The Violet Bakery's Sugar-Crusted Banana Bread
(adapted from The Violet Bakery Cookbook)
For the Banana Bread:
(makes two 9 x 5-inch loaves, but see baker's notes)
- 6 (around 18 ounces) very ripe bananas, unpeeled
- 1 1/2 cups (7.5 ounces) all-purpose flour
- 1 teaspoon baking powder
- 1 teaspoon baking soda
- 1/2 teaspoon kosher salt
- 1 cup plus 2 tablespoons (7 ounces) dark brown sugar
- 2 large eggs
- 2/3 cup (5.3 fluid ounces) vegetable oil
- 1/3 cup (2.65 fluid ounces) whole buttermilk
- 1 teaspoon pure vanilla extract
- 1 teaspoon dark rum
- 1 1/2 tablespoons demerara (or other coarse) sugar
For the Banana Bread:
- Center a rack in the oven and preheat to 355 (F). Prepare two 9 by 5-inch loaf pans (or one 12 x 5-inch loaf pan by spraying generously with cooking spray. Set aside.

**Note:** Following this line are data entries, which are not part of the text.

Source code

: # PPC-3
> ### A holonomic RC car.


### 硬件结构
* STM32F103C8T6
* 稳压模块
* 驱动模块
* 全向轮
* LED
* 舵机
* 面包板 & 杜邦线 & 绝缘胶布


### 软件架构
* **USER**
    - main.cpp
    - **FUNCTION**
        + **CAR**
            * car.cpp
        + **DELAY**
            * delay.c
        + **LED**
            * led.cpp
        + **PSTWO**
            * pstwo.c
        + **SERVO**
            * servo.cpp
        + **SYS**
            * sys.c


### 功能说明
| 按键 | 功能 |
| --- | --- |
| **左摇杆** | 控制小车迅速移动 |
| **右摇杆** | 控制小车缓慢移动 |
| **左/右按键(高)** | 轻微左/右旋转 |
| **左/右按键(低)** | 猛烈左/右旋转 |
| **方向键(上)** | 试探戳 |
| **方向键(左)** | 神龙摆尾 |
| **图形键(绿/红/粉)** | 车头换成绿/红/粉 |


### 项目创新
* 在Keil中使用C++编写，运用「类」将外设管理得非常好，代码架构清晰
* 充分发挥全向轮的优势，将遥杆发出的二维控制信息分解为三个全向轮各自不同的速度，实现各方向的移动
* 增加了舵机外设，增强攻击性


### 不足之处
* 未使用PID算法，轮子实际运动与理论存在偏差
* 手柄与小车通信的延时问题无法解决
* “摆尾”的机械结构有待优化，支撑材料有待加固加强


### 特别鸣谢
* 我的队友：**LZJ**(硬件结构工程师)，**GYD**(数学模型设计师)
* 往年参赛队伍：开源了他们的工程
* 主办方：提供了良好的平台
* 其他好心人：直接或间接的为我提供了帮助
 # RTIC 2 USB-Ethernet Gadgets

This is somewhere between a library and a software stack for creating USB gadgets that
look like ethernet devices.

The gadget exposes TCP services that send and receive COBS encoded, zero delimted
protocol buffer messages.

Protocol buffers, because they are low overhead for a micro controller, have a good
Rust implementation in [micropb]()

- Reserve a lengthwise half of a banana. Place the rest of the bananas in a medium bowl and use your hands to break them up into smaller chunks. Use a fork or a potato masher to mash these banana chunks until you have a chunky mixture. Set aside.
- In another medium bowl, combine 1 1/2 cups all-purpose flour, 1 teaspoon baking powder, 1 teaspoon baking soda, and 1/2 teaspoon kosher salt. Whisk together until the ingredients are fully combined. Set aside.
- In the bowl of a freestanding electric mixer fitted with a paddle attachment, combine 1 cup plus 2 tablespoons dark brown sugar and 2 large eggs. Beat on medium speed for around 2 minutes, until fluffy. Lower the mixer speed to its slowest setting and add 2/3 cup vegetable oil, 1/3 cup buttermilk, 1 teaspoon pure vanilla extract, and 1 teaspoon dark rum. Beat on medium-low speed for around 2 minutes, until well combined. Lower the mixer back to its lowest setting and add the mashed bananas (from the 2nd step). When all the bananas have been added, sprinkle the dry ingredients (from the 3rd step) over the mixture and beat on the mixer's slowest setting until just combined. At this point, it's okay to stop the mixer even if you still have one or two flour streaks left — you can finish mixing these in by hand, with a rubber spatula. Be careful not to overmix, or you'll end up with a dense, heavy cake and it'll be the worst!
- Transfer the batter into the prepared loaf pan. Smooth the top of the batter with an offset spatula and place the reserved banana half on top. Sprinkle the banana and the rest of the cake top with the remaining 1 1/2 tablespoon of demerara sugar.
- Transfer to the preheated oven and bake for 50 to 60 minutes, or until a cake skewer inserted into the center of the cake comes out clean, with minimal crumbs. Once the loaf is done, transfer to a wire rack to cool completely in its cake pan.